During my first two years in the UK, I lived first in a tiny (31sqm) one-bedroom flat and later on in a small (42sqm) one-bedroom flat. The only place available to work from was the dining table, which was round in both flats. I had a full-time job in London at the time and I only translated a few evenings a week and some weekends, so the dining table did just fine. Well, my back, my neck and my shoulders actually disagreed.

Round tables are the worst possible place you can work from, only made even worse by sitting on Windsor or similarly traditional dining chairs. Round tables don’t allow you to rest your arms in a natural way, so you end up inadvertently leaning forwards towards your screen and spreading out your elbows.

If the dining table is the only place available for you to work, make sure that at least it’s not round, especially if you foresee working from home often. Check whether you can replace it for a rectangular or a square one instead. A temporary cheap option would be to get a cardboard standing desk so you can alternate sitting at the table with standing throughout the day.

Desk in my bedroom

Having a dedicated corner to work from, even in my bedroom, was quite an improvement from the previous round dining tables. Placed in a corner next to a big window, the desk worked well for about a year of part-time freelancing. The worst thing about the set-up was the chair. I had one of those foldable wooden chairs which look nice on Pinterest, but you know even from a picture that it’s not comfy. The desk had drawers on one side and a somewhat narrow opening for the chair where no proper office chair would fit. As I was renting a furnished room and my plan was to move out after a year, I just put up with it.

A dedicated corner in a bedroom can be good enough for working from home on a regular basis if designed well. My opinion is that the more often you work from home, the more thought you need to put into creating a corner to work from. It should be nice enough to drag you out of bed every morning.

It’s hard to separate work and personal activities when you sleep, read, work, get dressed and so on in the same room, especially if you live in shared accommodation. Painting a corner in a different colour is a good way to create some (at least visual) separation between office and bedroom. If you aren’t allowed to paint walls, a folding room divider may be a good option. You can use it to help you focus by avoiding seeing your bed from your desk, or as a nice background for video calls.

Conservatory

In 2014, my workspace was upgraded from a desk in a bedroom to a conservatory. What a lovely place to work, I thought at first. What a terrible idea that was, I realised soon afterwards. This was exactly when I made the jump to full-time freelancing and I was keen to have my own separate space to make it easier to switch between work and personal life.

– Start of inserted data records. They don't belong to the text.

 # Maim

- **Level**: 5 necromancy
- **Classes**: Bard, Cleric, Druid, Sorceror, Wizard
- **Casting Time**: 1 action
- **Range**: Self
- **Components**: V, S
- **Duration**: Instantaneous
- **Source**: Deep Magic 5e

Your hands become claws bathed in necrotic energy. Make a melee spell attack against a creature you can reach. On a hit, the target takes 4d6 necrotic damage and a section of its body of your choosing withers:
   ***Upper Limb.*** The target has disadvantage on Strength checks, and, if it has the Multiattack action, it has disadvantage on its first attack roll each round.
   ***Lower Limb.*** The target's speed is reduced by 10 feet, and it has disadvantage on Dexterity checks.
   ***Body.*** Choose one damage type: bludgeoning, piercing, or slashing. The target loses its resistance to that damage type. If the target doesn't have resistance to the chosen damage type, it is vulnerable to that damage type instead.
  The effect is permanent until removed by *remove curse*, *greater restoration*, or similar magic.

The initial set-up was created by using existing furniture in the house – a wooden desk with a narrow opening, a dining chair and a tall bookcase. I must admit that it was an OK place to work during the summer, with the doors open and looking out into the garden; if it wasn’t for the glare and the heat, that is. Then it went from being too bright and too hot to being too cold. I brought an electric radiator in and managed to work from the conservatory until the end of November (four months in total). I spent the winter months moving a small cheap table around the house. First, I placed it in a tiny available space under the window of the second room and then I moved it to the dining-living area. I didn’t enjoy any of the two options. The table was too small, but the house was fully furnished and there wasn’t really enough room available to create a nice working corner anywhere.

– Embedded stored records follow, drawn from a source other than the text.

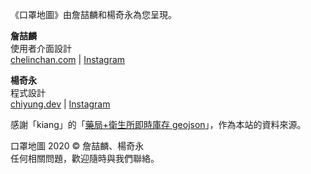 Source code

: 《口罩地圖》由詹喆麟和楊奇永為您呈現。

**詹喆麟**  
使用者介面設計  
[chelinchan.com](http://chelinchan.com) | [Instagram](instagram.com/chelinchan24)

**楊奇永**  
程式設計  
[chiyung.dev](https://chiyung.dev) | [Instagram](instagram.com/yangchiyung12)  

感謝「kiang」的「[藥局+衛生所即時庫存 geojson](https://raw.githubusercontent.com/kiang/pharmacies/master/json/points.json)」，作為本站的資料來源。  
  
口罩地圖  2020 © 詹喆麟、楊奇永  
任何相關問題，歡迎隨時與我們聯絡。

But then spring arrived. I decided to go back to the conservatory for the remaining months of the lease (we were already looking to buy). I replaced the narrow wooden desk and the dining chair for the big wide desk and the office chair I still have and love.

office evolution_bookcase

Conservatories are terrible places to work from. Ditch the idea of a conservatory office if it ever crosses your mind. My suggestion would be to forget about it altogether, or use the conservatory only occasionally in spring or summer for things not involving a screen, such as reading a book or reviewing your to-do list with your morning coffee. Then try to find another place in the house where you can create an office corner, no matter how small.

Small separate office

Having my own separate office made a huge difference to my routines, motivation, productivity and work-life balance. It wasn’t big and we had to downsize it from 7.7sqm to 5.75sqm to make room for a new bathroom (I wrote an article about the office transformation), but it was big enough. It did need a declutter session after three years, as books were pilling up. I decided to only keep work-related books, dictionaries and other resources in my office and find another place for non-essential books. I’m of the opinion that small and bright is a million times better than big and dark. I’d never change a tiny office with a big window for a huge basement office. Natural light over size for me.

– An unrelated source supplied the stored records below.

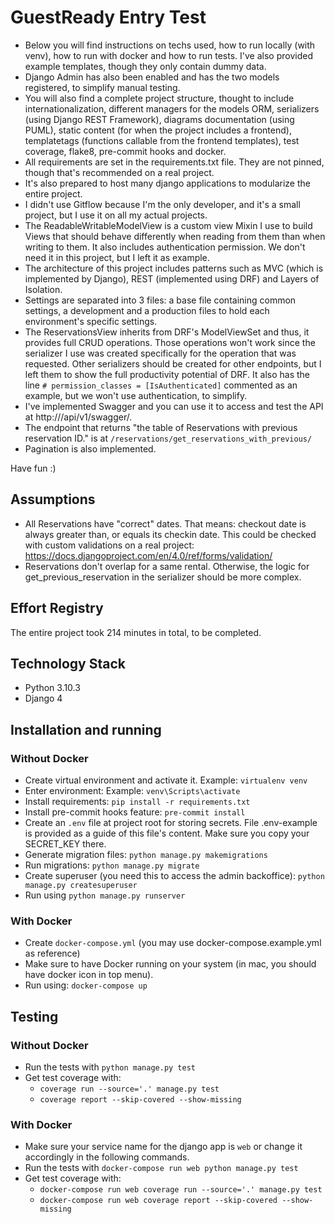 # GuestReady Entry Test

- Below you will find instructions on techs used, how to run locally (with venv), how to run with docker and how to run
tests. I've also provided example templates, though they only contain dummy data.
- Django Admin has also been enabled and has the two models registered, to simplify manual testing.
- You will also find a complete project structure, thought to include internationalization, different managers for the
models ORM, serializers (using Django REST Framework), diagrams documentation (using PUML), static content (for
when the project includes a frontend), templatetags (functions callable from the frontend templates), test coverage,
flake8, pre-commit hooks and docker.
- All requirements are set in the requirements.txt file. They are not pinned, though that's recommended on a real
project.
- It's also prepared to host many django applications to modularize the entire project.
- I didn't use Gitflow because I'm the only developer, and it's a small project, but I use it on all my actual projects.
- The ReadableWritableModelView is a custom view Mixin I use to build Views that should behave differently when reading
from them than when writing to them. It also includes authentication permission. We don't need it in this project, but I
left it as example.
- The architecture of this project includes patterns such as MVC (which is implemented by Django), REST (implemented
using DRF) and Layers of Isolation.
- Settings are separated into 3 files: a base file containing common settings, a development and a production files to
hold each environment's specific settings.
- The ReservationsView inherits from DRF's ModelViewSet and thus, it provides full CRUD operations. Those operations
won't work since the serializer I use was created specifically for the operation that was requested. Other serializers
should be created for other endpoints, but I left them to show the full productivity potential of DRF. It also has the line
`# permission_classes = [IsAuthenticated]` commented as an example, but we won't use authentication, to simplify.
- I've implemented Swagger and you can use it to access and test the API at http://<domain>/api/v1/swagger/.
- The endpoint that returns "the table of Reservations with previous reservation ID." is at
`/reservations/get_reservations_with_previous/`
- Pagination is also implemented.

Have fun :)

## Assumptions
- All Reservations have "correct" dates. That means: checkout date is always greater than, or equals its checkin date.
This could be checked with custom validations on a real project: https://docs.djangoproject.com/en/4.0/ref/forms/validation/
- Reservations don't overlap for a same rental. Otherwise, the logic for get_previous_reservation in the serializer
should be more complex.

## Effort Registry

The entire project took 214 minutes in total, to be completed.

## Technology Stack

-   Python 3.10.3
-   Django 4

## Installation and running

### Without Docker

-   Create virtual environment and activate it. Example: `virtualenv venv`
-   Enter environment: Example: `venv\Scripts\activate`
-   Install requirements: `pip install -r requirements.txt`
-   Install pre-commit hooks feature: `pre-commit install`
-   Create an `.env` file at project root for storing secrets. File .env-example is provided as a guide of this file's content. Make sure you copy your SECRET_KEY there.
-   Generate migration files: `python manage.py makemigrations`
-   Run migrations: `python manage.py migrate`
-   Create superuser (you need this to access the admin backoffice): `python manage.py createsuperuser`
-   Run using `python manage.py runserver`

### With Docker

-   Create `docker-compose.yml` (you may use docker-compose.example.yml as reference)
-   Make sure to have Docker running on your system (in mac, you should have docker icon in top menu).
-   Run using: `docker-compose up`

## Testing

### Without Docker

- Run the tests with `python manage.py test`
- Get test coverage with:
  - `coverage run --source='.' manage.py test`
  - `coverage report --skip-covered --show-missing`

### With Docker

-   Make sure your service name for the django app is `web` or change it accordingly in the following commands.
-   Run the tests with `docker-compose run web python manage.py test`
-   Get test coverage with:
    -   `docker-compose run web coverage run --source='.' manage.py test`
    -   `docker-compose run web coverage report --skip-covered --show-missing`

office evolution_small office

A small or very small office may be big enough if you are an organised person. If that’s not the case, you can always plan regular declutter sessions (e.g. at the end of every financial year) to make sure that you don’t accumulate unnecessary stuff, which will make the office look even smaller. Start with the essentials for your type of work (desk, chair, bookcase, monitor, printer…), add a few nice things which aren’t too bulky (a family or travel picture, flowers, a small object which brings good memories) and that’s it. Everything else can go somewhere else in the house.

Big separate office

A big separate office is what most of us working from home would choose in an ideal scenario. I’m lucky enough to have a big office with nice views in my new home in Edinburgh. It came with some wonky floors which need levelling at some point, as my tall bookcase is dangerously tilting forward, and my cabinet drawers open up by themselves. It also came with sloping ceilings, which will make it hard to find suitable shelves. But it ticks the priority boxes: it’s big and bright enough. The rest is secondary and can wait until we decide to renovate.

As we moved in quite recently, I still need time to get used to the space and decide which things I need (or want) to change. I’ll update this post after renovations to report back on any lessons learned. In the meantime, you can follow me on Instagram. My office features regularly on the grid and I’d also love to read your own thoughts and tips!

What are your thoughts?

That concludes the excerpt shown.